:: Requirement ::
Give the number of lines below that hold "texttt", and only that.

....

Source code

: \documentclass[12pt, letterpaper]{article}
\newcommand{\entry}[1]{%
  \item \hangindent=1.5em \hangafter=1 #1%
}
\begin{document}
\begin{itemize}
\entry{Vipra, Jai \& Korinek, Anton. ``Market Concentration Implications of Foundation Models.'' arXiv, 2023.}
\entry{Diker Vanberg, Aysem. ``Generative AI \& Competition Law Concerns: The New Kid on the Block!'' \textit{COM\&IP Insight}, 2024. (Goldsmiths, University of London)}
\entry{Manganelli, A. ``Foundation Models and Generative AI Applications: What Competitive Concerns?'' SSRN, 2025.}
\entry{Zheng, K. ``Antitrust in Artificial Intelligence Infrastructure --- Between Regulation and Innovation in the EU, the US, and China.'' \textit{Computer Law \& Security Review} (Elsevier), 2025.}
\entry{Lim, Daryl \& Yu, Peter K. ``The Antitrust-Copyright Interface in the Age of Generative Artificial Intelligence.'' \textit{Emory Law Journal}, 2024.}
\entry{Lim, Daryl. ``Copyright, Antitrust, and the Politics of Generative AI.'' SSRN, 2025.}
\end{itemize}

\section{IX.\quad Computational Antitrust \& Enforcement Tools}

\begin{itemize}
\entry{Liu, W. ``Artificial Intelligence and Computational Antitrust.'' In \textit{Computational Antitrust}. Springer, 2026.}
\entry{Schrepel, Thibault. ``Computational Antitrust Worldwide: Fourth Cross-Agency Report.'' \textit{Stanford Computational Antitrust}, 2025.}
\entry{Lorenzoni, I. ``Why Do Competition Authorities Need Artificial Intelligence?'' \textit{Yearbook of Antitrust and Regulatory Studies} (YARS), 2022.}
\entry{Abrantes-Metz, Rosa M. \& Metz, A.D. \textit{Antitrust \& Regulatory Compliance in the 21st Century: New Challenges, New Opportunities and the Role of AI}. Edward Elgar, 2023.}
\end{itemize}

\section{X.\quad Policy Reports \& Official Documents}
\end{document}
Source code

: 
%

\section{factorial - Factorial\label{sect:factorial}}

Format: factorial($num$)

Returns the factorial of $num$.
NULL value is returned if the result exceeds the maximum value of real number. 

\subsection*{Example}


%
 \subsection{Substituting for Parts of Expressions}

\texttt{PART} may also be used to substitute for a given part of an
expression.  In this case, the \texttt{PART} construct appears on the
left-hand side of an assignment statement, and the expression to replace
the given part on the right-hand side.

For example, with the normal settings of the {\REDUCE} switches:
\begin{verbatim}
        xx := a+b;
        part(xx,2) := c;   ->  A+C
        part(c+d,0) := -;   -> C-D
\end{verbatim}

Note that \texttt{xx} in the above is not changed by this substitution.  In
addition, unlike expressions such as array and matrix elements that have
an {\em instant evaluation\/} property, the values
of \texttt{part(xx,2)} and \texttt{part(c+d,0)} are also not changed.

....

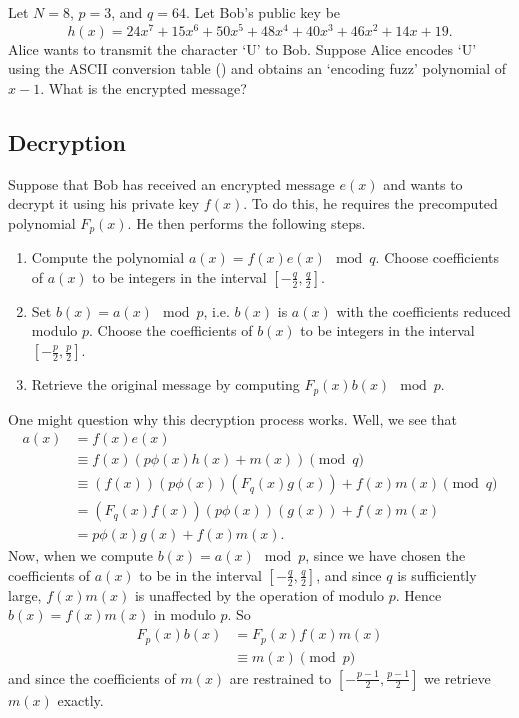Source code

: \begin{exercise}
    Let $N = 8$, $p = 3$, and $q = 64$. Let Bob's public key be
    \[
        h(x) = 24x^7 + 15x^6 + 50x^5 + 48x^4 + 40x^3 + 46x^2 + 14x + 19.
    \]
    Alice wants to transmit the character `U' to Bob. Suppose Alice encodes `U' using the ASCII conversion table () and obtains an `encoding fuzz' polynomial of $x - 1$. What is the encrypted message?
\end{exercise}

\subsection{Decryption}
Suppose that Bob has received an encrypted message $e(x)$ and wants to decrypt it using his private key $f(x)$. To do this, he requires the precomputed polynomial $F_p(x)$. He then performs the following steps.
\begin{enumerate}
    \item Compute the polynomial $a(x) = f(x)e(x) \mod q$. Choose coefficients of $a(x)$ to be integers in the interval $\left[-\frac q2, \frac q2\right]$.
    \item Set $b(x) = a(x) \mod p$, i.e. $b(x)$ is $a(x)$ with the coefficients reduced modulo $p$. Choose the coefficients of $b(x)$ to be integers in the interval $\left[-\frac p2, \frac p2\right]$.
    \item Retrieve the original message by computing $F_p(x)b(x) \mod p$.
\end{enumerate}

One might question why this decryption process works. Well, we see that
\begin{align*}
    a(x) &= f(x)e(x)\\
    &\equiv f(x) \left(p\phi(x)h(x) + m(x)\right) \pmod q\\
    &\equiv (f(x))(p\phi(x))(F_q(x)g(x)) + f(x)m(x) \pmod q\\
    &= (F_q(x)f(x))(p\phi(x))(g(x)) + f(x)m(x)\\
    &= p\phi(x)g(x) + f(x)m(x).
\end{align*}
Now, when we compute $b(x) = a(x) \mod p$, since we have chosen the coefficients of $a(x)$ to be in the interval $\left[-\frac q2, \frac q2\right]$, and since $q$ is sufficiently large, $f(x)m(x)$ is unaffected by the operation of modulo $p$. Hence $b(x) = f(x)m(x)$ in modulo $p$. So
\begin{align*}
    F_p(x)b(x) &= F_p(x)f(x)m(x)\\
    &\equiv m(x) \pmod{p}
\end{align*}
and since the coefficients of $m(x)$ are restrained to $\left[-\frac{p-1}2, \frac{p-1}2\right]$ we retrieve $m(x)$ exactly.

....

:: Response ::
4